January 21 – March 29, 2026
About:
Have astonishing vast spaces, once the picture of the sublime, been replaced by slow time? This exhibition invites you to enter slow time by focusing on one treasure each week from the museum vault, some not shown in decades. Is it possible, now, to encounter the sublime? Let’s see.
Related Events:
Samek Distinguished Art Lecture
Friday, February 6, 6 p.m.
Samek Art Museum, ELC, Top Floor
Art as Analgesia: Reimagining Public Health Through Cultural Engagement
Join Dr. Ian Koebner for a discussion of the emerging role that cultural institutions can play in advancing public health. Situated at the intersection of curation, public health, and community practice, this talk explores how museums and other art environments can make meaningful contributions to alleviating persistent pain and fostering well-being. Drawing upon mixed-methods research, arts programming, and interdisciplinary collaboration, Dr. Koebner will explore how attention, contemplative engagement, and creative learning environments can support physical, emotional, and social flourishing. The session highlights the museum not only as a site of cultural enrichment, but as a therapeutic space capable of expanding how we understand, and design for, health in the public sphere.
This lecture is presented in collaboration with the Bucknell Health Humanities Initiative.
The Slow Sublime Opening Reception
Friday, February 6, 7 p.m.
Samek Art Museum, ELC, Top Floor
Join us in celebrating the opening of our newest exhibition. There will be refreshments provided.
Curatorial Text:
Slow is the new vast.
Building on ancient texts, thinkers like Burke, Kant, and Ruskin likened the sublime to beauty mixed with a dash of terror (think “awe-struck”). The sublime was unrepresentable on its own, but was suggested by astonishing vastness and power like a mountain range or raging storm.
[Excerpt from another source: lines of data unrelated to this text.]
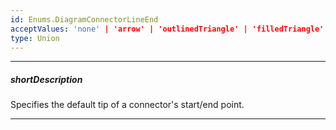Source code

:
 ```yaml
---
id: Enums.DiagramConnectorLineEnd
acceptValues: 'none' | 'arrow' | 'outlinedTriangle' | 'filledTriangle'
type: Union
---
```

---
##### shortDescription
Specifies the default tip of a connector's start/end point.

---
<!--
dxDiagramOptions.defaultItemProperties.connectorLineEnd(api-reference/10 UI Components/dxDiagram/1 Configuration/defaultItemProperties/connectorLineEnd.md)(ui/diagram.d.ts)
dxDiagramOptions.defaultItemProperties.connectorLineStart(api-reference/10 UI Components/dxDiagram/1 Configuration/defaultItemProperties/connectorLineStart.md)(ui/diagram.d.ts)
-->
The sublime thrived in Romantic art and literature through late Modernism, but artists began to reject the heavy-breathing earnestness of Modernism in favor of the ironies of Postmodernism and the grand sublime became a bit passé.
The vast sublime took another hit in the form of technology. We punch 4 x 6 inch holes in space with our phones as global networked telepresence shrinks distances and screens compress scale.
If the sublime still exists or is still relevant, its signifiers have certainly changed.
Perhaps slow is the new vast and the sublime is now suggested by slow time and the horizon of media. AI, for instance, is alluring, unknowable, magical and terrifying, accompanied by its own temporal rapture, the Singularity. Alternately, the creeping doom of climate change unfolds just below the threshold of individuals’ perception (and nothing quite juxtaposes beauty and terror like the death of nature). In the era of fast time/fast attention, slow time is mysterious & alien, perfect growing conditions for the sublime.
How do we explore this new realm in search of the sublime? We enter slow time by practicing slow looking (see the far wall for some tips). This exhibition encourages slow looking by focusing on one new treasure each week from the museum vault, some not shown in decades, that hints at a different aspect of the sublime.
So, is it possible—now—to have an encounter with the sublime? Put away your devices, shift your perceptions, and let’s see.
Installation Images:
Images not yet available.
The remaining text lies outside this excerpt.